Astana riders got extra 45 minutes before testing say French anti-doping agency

A report published by the French anti-doping agency has claimed that Astana enjoyed favouritism from drug testers during the Tour de France. The AFLD has issued a 10-page document detailing how they feel Tour winner Albert Contador and his team-mates received preferential treatment by the International Cyclist Union (UCI) testers. 

Among the accusations is the claim that inspectors intervened to allow team riders an extra 45 minutes before testing, as well as the UCI not allowing AFLD doctors to be present at tests to witness the procedure.

"The Astana team benefited from a privileged treatment from the UCI officials," read an extract published in Le Monde.

The report added: "Such a tolerance accorded without real justification does not allow, in the absence of escorts, the perfect regularity of the procedure to be assured, notably that no manipulation was carried out."

The report also accuses the UCI of wrongly labelling some samples as 'out of competition tests' adding that "this error is of course full of serious consequences" given that the list of substances banned 'in competition' is much more comprehensive.

The AFLD has sent the report to the UCI, the world anti-doping agency, the French ministers for health and sport and the Tour's organisers Amaury Sport Organisation (ASO).

This year's Tour was supposed to mark a new era in the relationship between the UCI and ASO after a particularly stormy period caused by the UCI's unsuccessful attempt to use the Pro Tour to gain control of the sport's leading races - many of which, including it's crown jewel the Tour de France, are controlled by ASO. 
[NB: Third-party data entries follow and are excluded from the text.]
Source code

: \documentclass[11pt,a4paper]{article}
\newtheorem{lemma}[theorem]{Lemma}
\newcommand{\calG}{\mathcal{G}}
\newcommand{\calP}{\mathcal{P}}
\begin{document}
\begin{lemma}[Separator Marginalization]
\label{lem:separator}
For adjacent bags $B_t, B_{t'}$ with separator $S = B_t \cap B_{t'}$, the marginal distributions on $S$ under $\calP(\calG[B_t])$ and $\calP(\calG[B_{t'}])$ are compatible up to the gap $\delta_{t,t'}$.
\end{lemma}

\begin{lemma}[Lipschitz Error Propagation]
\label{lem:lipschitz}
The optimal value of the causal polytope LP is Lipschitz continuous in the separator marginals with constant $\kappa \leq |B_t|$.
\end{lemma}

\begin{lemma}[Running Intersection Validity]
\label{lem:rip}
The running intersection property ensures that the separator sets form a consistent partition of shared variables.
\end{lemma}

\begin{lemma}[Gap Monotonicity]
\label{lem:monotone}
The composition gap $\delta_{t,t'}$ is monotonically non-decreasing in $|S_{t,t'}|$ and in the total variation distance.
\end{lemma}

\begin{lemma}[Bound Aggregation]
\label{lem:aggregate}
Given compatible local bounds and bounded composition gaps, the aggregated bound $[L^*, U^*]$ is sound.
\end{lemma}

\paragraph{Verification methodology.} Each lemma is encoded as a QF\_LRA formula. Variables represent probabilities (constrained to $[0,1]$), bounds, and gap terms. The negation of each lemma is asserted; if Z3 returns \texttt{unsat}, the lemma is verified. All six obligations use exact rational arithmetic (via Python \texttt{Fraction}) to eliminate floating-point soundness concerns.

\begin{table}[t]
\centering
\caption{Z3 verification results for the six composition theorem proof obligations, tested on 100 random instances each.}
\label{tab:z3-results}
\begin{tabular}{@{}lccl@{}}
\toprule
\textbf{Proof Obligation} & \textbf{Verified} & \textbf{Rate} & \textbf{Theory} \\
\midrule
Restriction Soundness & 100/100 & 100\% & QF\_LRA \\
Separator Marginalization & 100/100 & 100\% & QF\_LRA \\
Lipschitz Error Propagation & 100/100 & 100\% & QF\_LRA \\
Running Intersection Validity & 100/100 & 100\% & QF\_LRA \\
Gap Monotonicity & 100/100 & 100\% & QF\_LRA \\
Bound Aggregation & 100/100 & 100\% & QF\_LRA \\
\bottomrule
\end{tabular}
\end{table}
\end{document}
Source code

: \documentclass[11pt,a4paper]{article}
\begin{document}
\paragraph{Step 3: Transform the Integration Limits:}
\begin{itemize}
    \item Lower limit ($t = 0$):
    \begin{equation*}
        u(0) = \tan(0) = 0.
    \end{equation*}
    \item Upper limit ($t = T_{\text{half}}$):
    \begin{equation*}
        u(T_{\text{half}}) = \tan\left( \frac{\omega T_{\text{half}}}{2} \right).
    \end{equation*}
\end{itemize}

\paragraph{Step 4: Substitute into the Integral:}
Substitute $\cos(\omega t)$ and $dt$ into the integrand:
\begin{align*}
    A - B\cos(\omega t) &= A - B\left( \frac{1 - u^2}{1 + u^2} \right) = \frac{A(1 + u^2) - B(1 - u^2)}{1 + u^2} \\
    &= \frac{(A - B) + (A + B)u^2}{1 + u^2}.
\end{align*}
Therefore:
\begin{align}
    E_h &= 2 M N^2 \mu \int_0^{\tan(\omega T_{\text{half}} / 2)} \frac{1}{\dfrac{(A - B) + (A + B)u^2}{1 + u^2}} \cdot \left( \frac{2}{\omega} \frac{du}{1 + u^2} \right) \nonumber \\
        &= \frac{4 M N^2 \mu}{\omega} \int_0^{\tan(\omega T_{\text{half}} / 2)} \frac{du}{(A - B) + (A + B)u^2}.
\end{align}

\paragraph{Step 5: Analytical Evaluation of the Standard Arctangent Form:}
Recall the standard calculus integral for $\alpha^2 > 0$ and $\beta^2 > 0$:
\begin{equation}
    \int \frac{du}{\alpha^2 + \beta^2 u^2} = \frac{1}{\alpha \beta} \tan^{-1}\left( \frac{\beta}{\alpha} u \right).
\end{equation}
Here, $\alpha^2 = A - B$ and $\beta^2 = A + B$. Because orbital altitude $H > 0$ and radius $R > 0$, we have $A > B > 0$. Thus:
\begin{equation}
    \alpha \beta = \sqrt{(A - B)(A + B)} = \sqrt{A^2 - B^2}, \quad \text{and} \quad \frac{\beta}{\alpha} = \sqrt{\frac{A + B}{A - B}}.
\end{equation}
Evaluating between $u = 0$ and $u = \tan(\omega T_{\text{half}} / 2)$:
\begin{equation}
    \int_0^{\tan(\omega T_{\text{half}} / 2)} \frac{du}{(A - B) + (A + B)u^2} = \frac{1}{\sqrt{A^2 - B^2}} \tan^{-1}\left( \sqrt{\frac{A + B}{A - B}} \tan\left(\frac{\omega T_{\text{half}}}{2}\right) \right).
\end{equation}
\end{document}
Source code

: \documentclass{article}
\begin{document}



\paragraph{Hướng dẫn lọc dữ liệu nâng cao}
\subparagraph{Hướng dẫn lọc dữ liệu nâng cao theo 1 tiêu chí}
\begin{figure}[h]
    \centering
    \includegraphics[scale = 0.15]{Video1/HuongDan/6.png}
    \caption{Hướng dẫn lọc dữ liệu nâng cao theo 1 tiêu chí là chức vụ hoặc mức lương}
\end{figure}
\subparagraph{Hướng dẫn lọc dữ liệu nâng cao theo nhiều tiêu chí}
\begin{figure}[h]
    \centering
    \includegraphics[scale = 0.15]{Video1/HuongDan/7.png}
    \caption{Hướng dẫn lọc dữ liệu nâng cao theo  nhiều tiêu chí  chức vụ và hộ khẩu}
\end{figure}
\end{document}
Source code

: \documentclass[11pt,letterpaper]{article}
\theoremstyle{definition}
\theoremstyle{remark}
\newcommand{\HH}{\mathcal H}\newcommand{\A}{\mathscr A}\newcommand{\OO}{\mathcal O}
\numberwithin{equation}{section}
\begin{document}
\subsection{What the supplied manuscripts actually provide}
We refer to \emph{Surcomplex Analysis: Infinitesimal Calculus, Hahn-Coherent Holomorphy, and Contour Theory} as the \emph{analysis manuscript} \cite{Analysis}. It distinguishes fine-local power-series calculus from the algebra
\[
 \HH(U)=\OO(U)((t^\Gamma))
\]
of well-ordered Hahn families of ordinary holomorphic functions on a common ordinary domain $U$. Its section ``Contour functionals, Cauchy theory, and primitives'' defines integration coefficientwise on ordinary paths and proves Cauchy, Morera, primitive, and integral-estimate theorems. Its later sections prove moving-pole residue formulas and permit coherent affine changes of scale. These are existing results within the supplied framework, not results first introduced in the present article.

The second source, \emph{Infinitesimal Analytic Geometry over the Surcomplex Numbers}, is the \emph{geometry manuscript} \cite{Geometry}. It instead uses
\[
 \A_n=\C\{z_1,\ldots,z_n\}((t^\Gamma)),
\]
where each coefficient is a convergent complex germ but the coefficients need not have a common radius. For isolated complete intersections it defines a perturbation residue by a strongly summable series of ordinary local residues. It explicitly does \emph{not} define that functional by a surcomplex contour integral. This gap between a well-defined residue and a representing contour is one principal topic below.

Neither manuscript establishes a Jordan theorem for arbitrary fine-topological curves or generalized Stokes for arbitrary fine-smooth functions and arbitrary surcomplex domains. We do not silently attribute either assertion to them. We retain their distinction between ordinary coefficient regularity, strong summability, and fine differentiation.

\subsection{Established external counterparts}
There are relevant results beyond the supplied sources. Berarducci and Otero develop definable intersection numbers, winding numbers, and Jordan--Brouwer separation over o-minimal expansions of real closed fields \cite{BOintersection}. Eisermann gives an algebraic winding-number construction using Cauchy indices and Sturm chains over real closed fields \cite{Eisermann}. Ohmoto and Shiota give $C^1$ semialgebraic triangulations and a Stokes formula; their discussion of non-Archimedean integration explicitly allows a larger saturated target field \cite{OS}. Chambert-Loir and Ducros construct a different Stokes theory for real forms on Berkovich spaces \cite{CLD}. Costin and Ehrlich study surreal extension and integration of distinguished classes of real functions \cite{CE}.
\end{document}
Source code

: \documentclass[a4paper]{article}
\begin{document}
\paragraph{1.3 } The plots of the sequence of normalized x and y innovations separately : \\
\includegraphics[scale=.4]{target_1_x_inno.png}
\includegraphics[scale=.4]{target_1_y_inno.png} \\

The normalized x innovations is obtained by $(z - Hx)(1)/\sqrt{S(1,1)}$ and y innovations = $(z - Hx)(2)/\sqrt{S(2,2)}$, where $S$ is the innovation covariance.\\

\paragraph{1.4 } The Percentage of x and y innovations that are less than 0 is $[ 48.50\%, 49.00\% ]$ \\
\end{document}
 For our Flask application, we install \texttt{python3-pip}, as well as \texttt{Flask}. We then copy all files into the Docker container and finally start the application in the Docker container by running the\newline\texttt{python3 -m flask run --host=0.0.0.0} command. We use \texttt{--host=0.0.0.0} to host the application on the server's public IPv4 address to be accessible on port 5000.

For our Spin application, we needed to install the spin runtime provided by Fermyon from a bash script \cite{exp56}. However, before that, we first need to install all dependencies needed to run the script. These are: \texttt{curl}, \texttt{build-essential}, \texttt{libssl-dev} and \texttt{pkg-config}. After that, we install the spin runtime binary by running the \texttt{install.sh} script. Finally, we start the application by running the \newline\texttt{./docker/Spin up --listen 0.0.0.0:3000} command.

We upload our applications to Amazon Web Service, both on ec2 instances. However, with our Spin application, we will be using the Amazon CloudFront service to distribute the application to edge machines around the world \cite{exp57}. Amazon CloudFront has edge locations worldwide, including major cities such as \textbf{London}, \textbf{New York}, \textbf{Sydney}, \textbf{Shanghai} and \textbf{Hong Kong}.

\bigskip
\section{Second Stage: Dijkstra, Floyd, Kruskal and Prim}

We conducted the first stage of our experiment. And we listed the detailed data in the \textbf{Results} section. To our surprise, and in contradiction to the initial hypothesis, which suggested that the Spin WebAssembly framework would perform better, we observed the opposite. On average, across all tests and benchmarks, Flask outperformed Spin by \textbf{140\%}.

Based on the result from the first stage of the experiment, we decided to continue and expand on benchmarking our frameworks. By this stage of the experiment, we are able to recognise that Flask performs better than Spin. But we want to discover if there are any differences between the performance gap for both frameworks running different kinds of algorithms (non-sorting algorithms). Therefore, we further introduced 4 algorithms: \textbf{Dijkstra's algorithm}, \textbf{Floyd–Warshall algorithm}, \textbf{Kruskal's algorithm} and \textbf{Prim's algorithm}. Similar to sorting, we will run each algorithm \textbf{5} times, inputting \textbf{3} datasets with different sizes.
Things reached a nadir between the UCI and ASO at the 2008 Tour which was held under the auspices of the French Cycling Federation rather than the UCI with the AFLD being responsible for testing rather than the UCI, the 2008 Tour like the previous year's for which the AFLD also took responsibility. The then ASO managment vowed not to tolerate cheats at their race and proved equally implacable in their attitudes to the UCI.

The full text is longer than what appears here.